The next evening, Ruthie sees Bigfoot. Looking back, Bill see reflectors on a tree stump. Bill says he’ll switch places with her.
Ruthie is glad she came. As they continue she sees wonderful sights, including a white buffalo and a UFO.
In Spokane, she sees Bill as a handsome genius. He doesn’t make an issue of it.
(End of “20/20” summary)
“20/20” Theme Analysis: Perception
Bill and Ruthie interpret the things they see very differently. Bill accepts what he sees at face value. Ruthie applies a fanciful lens to what she sees, with her perceptions getting gradually more quixotic.
Along the way Ruthie sees:
- A type of flower (Indian paintbrush) that probably doesn’t grow in the area
- A golden eagle, which is not likely to be in the area
- White Buffalo
- a UFO
Bill sees none of those things. The one time we’re told he checked (for Bigfoot), he saw two reflectors nailed to a tree stump. This is the incident that makes Bill wonder if Ruthie should be driving. Perhaps she’s mentally unstable.
We also see a change in how Bill perceives Ruthie.
At the beginning, he views her in general terms, as a “driving companion”. She’s adequate in this regard. He sees her refusal, or inability, to argue anything as a deficiency, and her simple statements about their surroundings as a result of her limited experience.
Midway through, Bill starts to wonder about her fanciful statements, which culminates in him getting uncomfortable with her driving. Now, he perceives Ruthie as potentially delusional and, thus, dangerous.
At the end, Bill let’s her perception “ride”, that is, he won’t argue it. This turning point is brought on by her perceiving him as “a handsome genius”. Rather than viewing this as another delusion, he accepts it. The implication is that Bill is now attracted to Ruthie, that she’s much more than a “driving companion”.
“20/20” Theme Analysis: Objectivity and Subjectivity
Another part of perception is the difference between objectivity and subjectivity, and the point where they overlap in “20/20”.

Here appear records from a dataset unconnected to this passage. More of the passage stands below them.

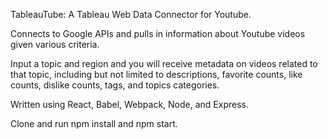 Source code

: TableauTube:
A Tableau Web Data Connector for Youtube.

Connects to Google APIs and pulls in information about Youtube videos given various criteria.

Input a topic and region and you will receive metadata on videos related to that topic, including but not limited to descriptions, favorite counts, like counts, dislike counts, tags, and topics categories.

Written using React, Babel, Webpack, Node, and Express.

Clone and run npm install and npm start. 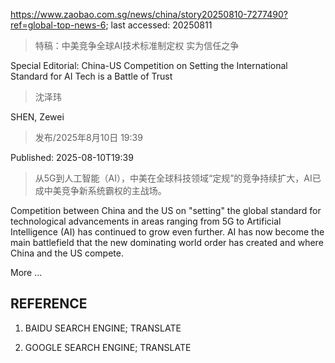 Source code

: https://www.zaobao.com.sg/news/china/story20250810-7277490?ref=global-top-news-6; last accessed: 20250811

> 特稿：中美竞争全球AI技术标准制定权 实为信任之争

Special Editorial: China-US Competition on Setting the International Standard for AI Tech is a Battle of Trust

> 沈泽玮

SHEN, Zewei

> 发布/2025年8月10日 19:39

Published: 2025-08-10T19:39

> 从5G到人工智能（AI），中美在全球科技领域“定规”的竞争持续扩大，AI已成中美竞争新系统霸权的主战场。

Competition between China and the US on "setting" the global standard for technological advancements in areas ranging from 5G to Artificial Intelligence (AI) has continued to grow even further. AI has now become the main battlefield that the new dominating world order has created and where China and the US compete. 

More ...

## REFERENCE

1) BAIDU SEARCH ENGINE; TRANSLATE

2) GOOGLE SEARCH ENGINE; TRANSLATE
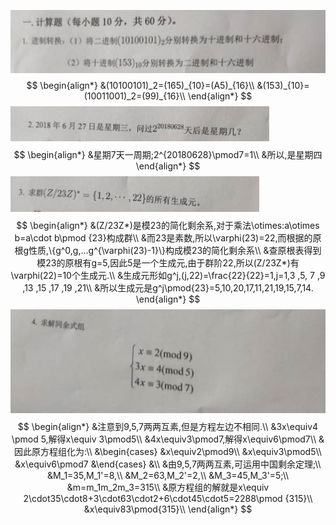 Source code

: ![image-20200607153434667](assets/image-20200607153434667.png)
$$
\begin{align*}
&(10100101)_2=(165)_{10}=(A5)_{16}\\
&(153)_{10}=(10011001)_2=(99)_{16}\\
\end{align*}
$$
![image-20200607153747225](assets/image-20200607153747225.png)
$$
\begin{align*}
&星期7天一周期;2^{20180628}\pmod7=1\\
&所以,是星期四
\end{align*}
$$
![image-20200607153954128](assets/image-20200607153954128.png)
$$
\begin{align*}
&(Z/23Z*)是模23的简化剩余系,对于乘法\otimes:a\otimes b=a\cdot b\pmod {23}构成群\\
&而23是素数,所以\varphi(23)=22,而根据的原根g性质,\{g^0,g,...g^{\varphi(23)-1}\}构成模23的简化剩余系\\
&查原根表得到模23的原根有g=5,因此5是一个生成元,由于群阶22,所以(Z/23Z*)有\varphi(22)=10个生成元.\\
&生成元形如g^j,(j,22)=\frac{22}{22}=1,j=1,3 ,5, 7 ,9 ,13 ,15 ,17 ,19 ,21\\
&所以生成元是g^j\pmod{23}=5,10,20,17,11,21,19,15,7,14.
\end{align*}
$$
![image-20200607155536131](assets/image-20200607155536131.png)
$$
\begin{align*}
&注意到9,5,7两两互素,但是方程左边不相同.\\
&3x\equiv4 \pmod 5,解得x\equiv 3\pmod5\\
&4x\equiv3\pmod7,解得x\equiv6\pmod7\\
&因此原方程组化为:\\
&\begin{cases}
&x\equiv2\pmod9\\
&x\equiv3\pmod5\\
&x\equiv6\pmod7
&\end{cases}
&\\
&由9,5,7两两互素,可运用中国剩余定理;\\
&M_1=35,M_1'=8,\\
&M_2=63,M_2'=2,\\
&M_3=45,M_3'=5;\\
&m=m_1m_2m_3=315\\
&原方程组的解就是x\equiv 2\cdot35\cdot8+3\cdot63\cdot2+6\cdot45\cdot5=2288\pmod {315}\\
&x\equiv83\pmod{315}\\
\end{align*}
$$
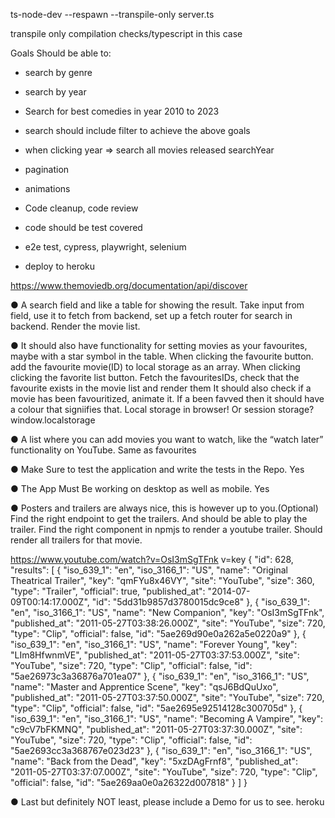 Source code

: ts-node-dev --respawn --transpile-only server.ts 

transpile only compilation checks/typescript in this case

Goals
Should be able to:
- search by genre
- search by year
- Search for best comedies in year 2010 to 2023
- search should include filter to achieve the above goals
- when clicking year => search all movies released searchYear 
- pagination
- animations
- Code cleanup, code review

- code should be test covered
- e2e test, cypress, playwright, selenium

- deploy to heroku

https://www.themoviedb.org/documentation/api/discover

● A search field and like a table for showing the result. 
Take input from field, use it to fetch from backend, set up a fetch router for search in backend. Render the movie list.

● It should also have functionality for setting movies as your favourites, maybe with a star symbol in the table.
When clicking the favourite button. add the favourite movie(ID) to local storage as an array.
When clicking clicking the favorite list button. Fetch the favouritesIDs, check that the favourite exists in the movie list and render them
It should also check if a movie has been favouritized, animate it.
If a been favved then it should have a colour that signiifies that. 
Local storage in browser! Or session storage?
window.localstorage


● A list where you can add movies you want to watch, like the “watch later” functionality on YouTube.
Same as favourites

● Make Sure to test the application and write the tests in the Repo.
Yes

● The App Must Be working on desktop as well as mobile.
Yes

● Posters and trailers are always nice, this is however up to you.(Optional)
Find the right endpoint to get the trailers. 
And should be able to play the trailer.
Find the right component in npmjs to render a youtube trailer.
Should render all trailers for that movie.

https://www.youtube.com/watch?v=OsI3mSgTFnk
v=key
{
	"id": 628,
	"results": [
		{
			"iso_639_1": "en",
			"iso_3166_1": "US",
			"name": "Original Theatrical Trailer",
			"key": "qmFYu8x46VY",
			"site": "YouTube",
			"size": 360,
			"type": "Trailer",
			"official": true,
			"published_at": "2014-07-09T00:14:17.000Z",
			"id": "5dd31b9857d3780015dc9ce8"
		},
		{
			"iso_639_1": "en",
			"iso_3166_1": "US",
			"name": "New Companion",
			"key": "OsI3mSgTFnk",
			"published_at": "2011-05-27T03:38:26.000Z",
			"site": "YouTube",
			"size": 720,
			"type": "Clip",
			"official": false,
			"id": "5ae269d90e0a262a5e0220a9"
		},
		{
			"iso_639_1": "en",
			"iso_3166_1": "US",
			"name": "Forever Young",
			"key": "LIm8HfwnmVE",
			"published_at": "2011-05-27T03:37:53.000Z",
			"site": "YouTube",
			"size": 720,
			"type": "Clip",
			"official": false,
			"id": "5ae26973c3a36876a701ea07"
		},
		{
			"iso_639_1": "en",
			"iso_3166_1": "US",
			"name": "Master and Apprentice Scene",
			"key": "qsJ6BdQuUxo",
			"published_at": "2011-05-27T03:37:50.000Z",
			"site": "YouTube",
			"size": 720,
			"type": "Clip",
			"official": false,
			"id": "5ae2695e92514128c300705d"
		},
		{
			"iso_639_1": "en",
			"iso_3166_1": "US",
			"name": "Becoming A Vampire",
			"key": "c9cV7bFKMNQ",
			"published_at": "2011-05-27T03:37:30.000Z",
			"site": "YouTube",
			"size": 720,
			"type": "Clip",
			"official": false,
			"id": "5ae2693cc3a368767e023d23"
		},
		{
			"iso_639_1": "en",
			"iso_3166_1": "US",
			"name": "Back from the Dead",
			"key": "5xzDAgFrnf8",
			"published_at": "2011-05-27T03:37:07.000Z",
			"site": "YouTube",
			"size": 720,
			"type": "Clip",
			"official": false,
			"id": "5ae269aa0e0a26322d007818"
		}
	]
}

● Last but definitely NOT least, please include a Demo for us to see.
heroku

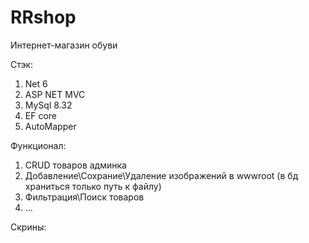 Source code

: # RRshop
Интернет-магазин обуви

Стэк:
1) Net 6
2) ASP NET MVC
3) MySql 8.32
4) EF core
5) AutoMapper

Функционал:
1) CRUD товаров админка
2) Добавление\Сохрание\Удаление изображений в wwwroot (в бд храниться только путь к файлу)
3) Фильтрация\Поиск товаров
4) ...

Скрины:
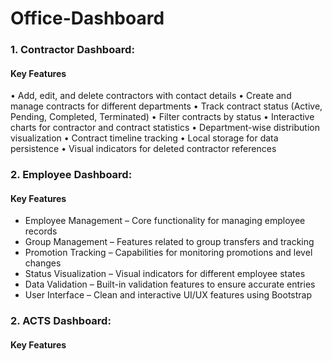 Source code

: # Office-Dashboard
### 1. Contractor Dashboard: 
#### Key Features

• Add, edit, and delete contractors with contact details
• Create and manage contracts for different departments
• Track contract status (Active, Pending, Completed, Terminated)
• Filter contracts by status
• Interactive charts for contractor and contract statistics
• Department-wise distribution visualization
• Contract timeline tracking
• Local storage for data persistence
• Visual indicators for deleted contractor references

### 2. Employee Dashboard: 
#### Key Features

* Employee Management – Core functionality for managing employee records
* Group Management – Features related to group transfers and tracking
* Promotion Tracking – Capabilities for monitoring promotions and level changes
* Status Visualization – Visual indicators for different employee states
* Data Validation – Built-in validation features to ensure accurate entries
* User Interface – Clean and interactive UI/UX features using Bootstrap

### 2. ACTS Dashboard: 
#### Key Features
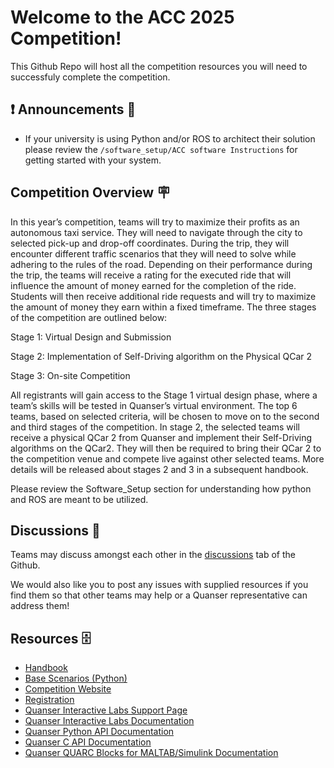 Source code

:# Welcome to the ACC 2025 Competition!

This Github Repo will host all the competition resources you will need to successfuly complete the competition. 

## ❗ Announcements 🎤

- If your university is using Python and/or ROS to architect their solution please review the `/software_setup/ACC software Instructions` for getting started with your system.  

## Competition Overview 🪧
In this year’s competition, teams will try to maximize their profits as an autonomous taxi service. They will need to navigate through the city to selected pick-up and drop-off coordinates. During the trip, they will encounter different traffic scenarios that they will need to solve while adhering to the rules of the road. Depending on their performance during the trip, the teams will receive a rating for the executed ride that will influence the amount of money earned for the completion of the ride. Students will then receive additional ride requests and will try to maximize the amount of money they earn within a fixed timeframe. 
The three stages of the competition are outlined below:

Stage 1: Virtual Design and Submission 

Stage 2: Implementation of Self-Driving algorithm on the Physical QCar 2

Stage 3: On-site Competition  

All registrants will gain access to the Stage 1 virtual design phase, where a team’s skills will be tested in Quanser’s virtual environment. The top 6 teams, based on selected criteria, will be chosen to move on to the second and third stages of the competition.
In stage 2, the selected teams will receive a physical QCar 2 from Quanser and implement their Self-Driving algorithms on the  QCar2. They will then be required to bring their QCar 2 to the competition venue and compete live against other selected teams.
More details will be released about stages 2 and 3 in a subsequent handbook.

Please review the Software_Setup section for understanding how python and ROS are meant to be utilized. 

## Discussions 📣

Teams may discuss amongst each other in the [discussions](https://github.com/quanser/ACC-Competition-2025/discussions) tab of the Github. 

We would also like you to post any issues with supplied resources if you find them so that other teams may help or a Quanser representative can address them!


## Resources 🗄️
- [Handbook](https://github.com/quanser/ACC-Competition-2025/tree/main/Handbook)
- [Base Scenarios (Python)](https://github.com/quanser/ACC-Competition-2025/tree/main/Base_Scenarios_Python)
- [Competition Website](https://www.quanser.com/winners/2025-american-control-conference-self-driving-car-student-competition/)
- [Registration](https://forms.office.com/Pages/ResponsePage.aspx?id=Avj7Fe66dkyl9OR6d9iruwqgKheKAv1Bg6C4zWQQj3BUOFlBR0lITDA3VU9NN0VDUUtPNFBVUTgxVi4u)
- [Quanser Interactive Labs Support Page](https://portal.quanser.com/Support)
- [Quanser Interactive Labs Documentation](https://qlabs.quanserdocs.com/en/latest/ )
- [Quanser Python API Documentation](https://qlabs.quanserdocs.com/en/latest/ )
- [Quanser C API Documentation](https://docs.quanser.com/quarc/documentation/hardware_reference_c.html)
- [Quanser QUARC Blocks for MALTAB/Simulink Documentation](https://docs.quanser.com/quarc/documentation/quarc_block_categories.html)


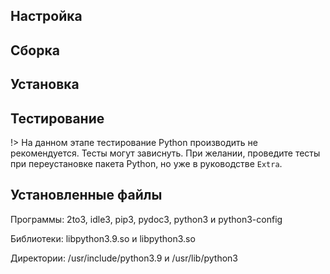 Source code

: <pkg :name="'python'" instsize showsbu2></pkg>

## Настройка

<package-script :package="'python'" :type="'configure'"></package-script>

## Сборка

<package-script :package="'python'" :type="'build'"></package-script>

## Установка

<package-script :package="'python'" :type="'install'"></package-script>

## Тестирование

<package-script :package="'python'" :type="'test'"></package-script>

!> На данном этапе тестирование Python производить не рекомендуется. Тесты могут зависнуть. При желании, проведите тесты при переустановке пакета Python, но уже в руководстве `Extra`.

## Установленные файлы

Программы: 2to3, idle3, pip3, pydoc3, python3 и python3-config

Библиотеки: libpython3.9.so и libpython3.so

Директории: /usr/include/python3.9 и /usr/lib/python3

<script>
	new Vue({ el: '#main' })
</script>

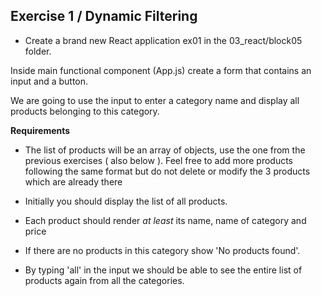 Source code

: ## Exercise 1 / Dynamic Filtering

- Create a brand new React application ex01 in the 03_react/block05 folder.

Inside main functional component (App.js) create a form that contains an input and a button.

We are going to use the input to enter a category name and display all products belonging to this category.

**Requirements**

- The list of products will be an array of objects, use the one from the previous exercises ( also below ). Feel free to add more products following the same format but do not delete or modify the 3 products which are already there

- Initially you should display the list of all products.

- Each product should render _at least_ its name, name of category and price

- If there are no products in this category show 'No products found'.

- By typing 'all' in the input we should be able to see the entire list of products again from all the categories.

<!-- const products = [
    {
      product: "flash t-shirt",
      price: 27.5,
      category: "t-shirts",
      bestSeller: false,
      image:
        "https://images-na.ssl-images-amazon.com/images/I/61ZipyCaAKL._AC_UX385_.jpg",
      onSale: true
    },
    {
      product: "batman t-shirt",
      price: 22.5,
      category: "t-shirts",
      bestSeller: true,
      image:
        "https://s1.thcdn.com/productimg/1600/1600/11676326-1444552242012324.png",
      onSale: false
    },
    {
      product: "superman hat",
      price: 13.9,
      category: "hats",
      bestSeller: true,
      image:
        "https://banner2.kisspng.com/20180429/rqe/kisspng-baseball-cap-superman-logo-batman-hat-5ae5ef317f8366.9727520615250184175223.jpg",
      onSale: false
    },
  ]; -->
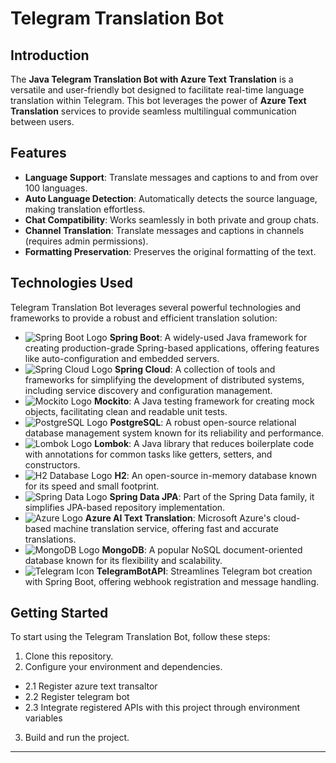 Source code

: # Telegram Translation Bot

## Introduction

The **Java Telegram Translation Bot with Azure Text Translation** is a versatile and user-friendly bot designed to facilitate real-time language translation within Telegram. This bot leverages the power of **Azure Text Translation** services to provide seamless multilingual communication between users.

## Features

-  **Language Support**: Translate messages and captions to and from over 100 languages.
-  **Auto Language Detection**: Automatically detects the source language, making translation effortless.
-  **Chat Compatibility**: Works seamlessly in both private and group chats.
-  **Channel Translation**: Translate messages and captions in channels (requires admin permissions).
-  **Formatting Preservation**: Preserves the original formatting of the text.

## Technologies Used

Telegram Translation Bot leverages several powerful technologies and frameworks to provide a robust and efficient translation solution:

- ![Spring Boot Logo](https://img.shields.io/badge/Spring%20Boot-6DB33F?style=for-the-badge&logo=spring&logoColor=white) **Spring Boot**: A widely-used Java framework for creating production-grade Spring-based applications, offering features like auto-configuration and embedded servers.
- ![Spring Cloud Logo](https://img.shields.io/badge/Spring%20Cloud-6DB33F?style=for-the-badge&logo=spring&logoColor=white) **Spring Cloud**: A collection of tools and frameworks for simplifying the development of distributed systems, including service discovery and configuration management.
- ![Mockito Logo](https://img.shields.io/badge/Mockito-6DB33F?style=for-the-badge&logo=java&logoColor=white) **Mockito**: A Java testing framework for creating mock objects, facilitating clean and readable unit tests.
- ![PostgreSQL Logo](https://img.shields.io/badge/PostgreSQL-6DB33F?style=for-the-badge&logo=postgresql&logoColor=white) **PostgreSQL**: A robust open-source relational database management system known for its reliability and performance.
- ![Lombok Logo](https://img.shields.io/badge/Lombok-6DB33F?style=for-the-badge&logo=java&logoColor=white) **Lombok**: A Java library that reduces boilerplate code with annotations for common tasks like getters, setters, and constructors.
- ![H2 Database Logo](https://img.shields.io/badge/H2%20Database-6DB33F?style=for-the-badge&logo=h2&logoColor=white) **H2**: An open-source in-memory database known for its speed and small footprint.
- ![Spring Data Logo](https://img.shields.io/badge/Spring%20Data%20JPA-6DB33F?style=for-the-badge&logo=spring&logoColor=white) **Spring Data JPA**: Part of the Spring Data family, it simplifies JPA-based repository implementation.
- ![Azure Logo](https://img.shields.io/badge/Azure%20AI%20Text%20Translation-6DB33F?style=for-the-badge&logo=microsoft-azure&logoColor=white) **Azure AI Text Translation**: Microsoft Azure's cloud-based machine translation service, offering fast and accurate translations.
- ![MongoDB Logo](https://img.shields.io/badge/MongoDB-6DB33F?style=for-the-badge&logo=mongodb&logoColor=white) **MongoDB**: A popular NoSQL document-oriented database known for its flexibility and scalability.
- ![Telegram Icon](https://img.shields.io/badge/Telegram-2CA5E0?style=for-the-badge&logo=telegram&logoColor=white) **TelegramBotAPI**: Streamlines Telegram bot creation with Spring Boot, offering webhook registration and message handling.

## Getting Started

To start using the Telegram Translation Bot, follow these steps:

1. Clone this repository.
2. Configure your environment and dependencies.
- 2.1 Register azure text transaltor
- 2.2 Register telegram bot
- 2.3 Integrate registered APIs with this project through environment variables
3. Build and run the project.

---
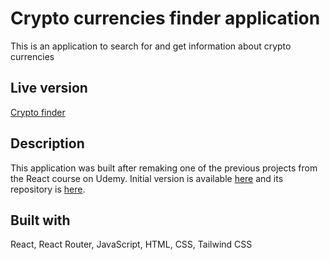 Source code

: # Crypto currencies finder application

This is an application to search for and get information about crypto currencies

## Live version

[Crypto finder](https://finder-app-tau.vercel.app/)

## Description

This application was built after remaking one of the previous projects from the React course on Udemy. Initial version is available [here](https://github-finder-chi-ten.vercel.app/) and its repository is [here](https://github.com/Dimterion/Github-finder).

## Built with

React, React Router, JavaScript, HTML, CSS, Tailwind CSS

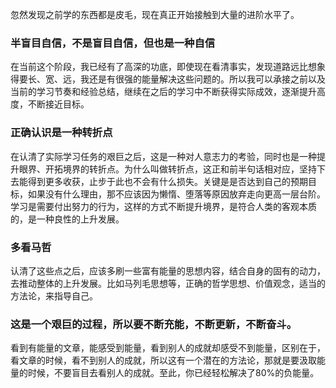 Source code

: 忽然发现之前学的东西都是皮毛，现在真正开始接触到大量的进阶水平了。

### 半盲目自信，不是盲目自信，但也是一种自信
在当前这个阶段，我已经有了高深的功底，即使现在看清事实，发现道路远比想象得要长、宽、远，我还是有很强的能量解决这些问题的。所以我可以承接之前以及当前的学习节奏和经验总结，继续在之后的学习中不断获得实际成效，逐渐提升高度，不断接近目标。

### 正确认识是一种转折点
在认清了实际学习任务的艰巨之后，这是一种对人意志力的考验，同时也是一种提升眼界、开拓境界的转折点。为什么叫做转折点，这正和前半句话相对应，坚持下去能得到更多收获，止步于此也不会有什么损失。关键是是否达到自己的预期目标，如果没有什么理由，那不应该因为懒惰、堕落等原因放弃走向更高一层台阶。
学习是需要付出努力的行为，这样的方式不断提升境界，是符合人类的客观本质的，是一种良性的上升发展。

### 多看马哲
认清了这些点之后，应该多刷一些富有能量的思想内容，结合自身的固有的动力，去推动整体的上升发展。比如马列毛思想等，正确的哲学思想、价值观念，适当的方法论，来指导自己。

### 这是一个艰巨的过程，所以要不断充能，不断更新，不断奋斗。
看到有能量的文章，能感受到能量，看到别人的成就却感受不到能量，区别在于，看文章的时候，看不到别人的成就，所以这有一个潜在的方法论，那就是要汲取能量的时候，不要盲目去看别人的成就。至此，你已经轻松解决了80%的负能量。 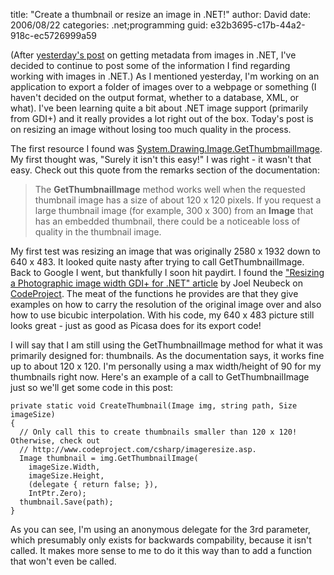 
title: "Create a thumbnail or resize an image in .NET!"
author: David
date: 2006/08/22
categories: .net;programming
guid: e32b3695-c17b-44a2-918c-ec5726999a59

(After [yesterday's post](/blog/2006/08/21/getting-the-caption-of-an-image-programatically/) on getting metadata from images in .NET, I've decided to continue to post some of the information I find regarding working with images in .NET.) 
As I mentioned yesterday, I'm working on an application to export a folder of images over to a webpage or something (I haven't decided on the output format, whether to a database, XML, or what). I've been learning quite a bit about .NET image support (primarily from GDI+) and it really provides a lot right out of the box. Today's post is on resizing an image without losing too much quality in the process. 

The first resource I found was [System.Drawing.Image.GetThumbmailImage](http://msdn2.microsoft.com/en-us/library/system.drawing.image.getthumbnailimage.aspx). My first thought was, "Surely it isn't this easy!" I was right - it wasn't that easy. Check out this quote from the remarks section of the documentation: 

> The **GetThumbnailImage** method works well when the requested thumbnail image has a size of about 120 x 120 pixels. If you request a large thumbnail image (for example, 300 x 300) from an **Image** that has an embedded thumbnail, there could be a noticeable loss of quality in the thumbnail image.

My first test was resizing an image that was originally 2580 x 1932 down to 640 x 483. It looked quite nasty after trying to call GetThumbnailImage. Back to Google I went, but thankfully I soon hit paydirt. I found the ["Resizing a Photographic image width GDI+ for .NET" article](http://www.codeproject.com/csharp/imageresize.asp) by Joel Neubeck on [CodeProject](http://www.codeproject.com/). The meat of the functions he provides are that they give examples on how to carry the resolution of the original image over and also how to use bicubic interpolation. With his code, my 640 x 483 picture still looks great - just as good as Picasa does for its export code! 

I will say that I am still using the GetThumbnailImage method for what it was primarily designed for: thumbnails. As the documentation says, it works fine up to about 120 x 120. I'm personally using a max width/height of 90 for my thumbnails right now. Here's an example of a call to GetThumbnailImage just so we'll get some code in this post: 
 
    private static void CreateThumbnail(Image img, string path, Size imageSize)
    {
      // Only call this to create thumbnails smaller than 120 x 120! Otherwise, check out
      // http://www.codeproject.com/csharp/imageresize.asp.
      Image thumbnail = img.GetThumbnailImage(
        imageSize.Width, 
        imageSize.Height, 
        (delegate { return false; }), 
        IntPtr.Zero);
      thumbnail.Save(path);
    }

As you can see, I'm using an anonymous delegate for the 3rd parameter, which presumably only exists for backwards compability, because it isn't called. It makes more sense to me to do it this way than to add a function that won't even be called.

Ruthie‘s perceptions start out objective—she sees cows and other unnamed common things—and then they turn subjective. The dividing line seems to be the Indian paintbrush and the golden eagle she spots near Chicago. They’re normal things to see, but it’s unlikely either of them were actually there. After this, she starts claiming to see things that are unusual and definitely not there.
Ruthie’s last subjective perception is of Bill as “a handsome genius”. Although this is pure opinion, we also can’t say it’s objectively wrong. Now, the line between objective and subjective perception isn’t clear. If this subjective perception of Bill is accurate to Ruthie, it’s as good as objectively true for her.
Bill has a strong preference for objective perception. He doesn’t claim to see anything that’s not there. He gets worried that Ruthie’s claims indicate mental instability.
The line between objective and subjective perception gets blurred for Bill when Ruthie sees him as “a handsome genius”. This makes him lose his love for debate. Bill accepts Ruthie’s perception of him, which also changes his perception of her.
Bill’s change might be foreshadowed by the subjective opinion he expresses at the beginning, that East Coast women dispute everything all the time. This is obviously an exaggeration and pure opinion, but it could be true to Bill based on his perception. He’s clearly capable of accepting subjective perceptions as reality, which he does again at the conclusion.
I hope this “20/20” Linda Brewer short story summary, analysis and look at themes was a helpful Sparknotes substitute.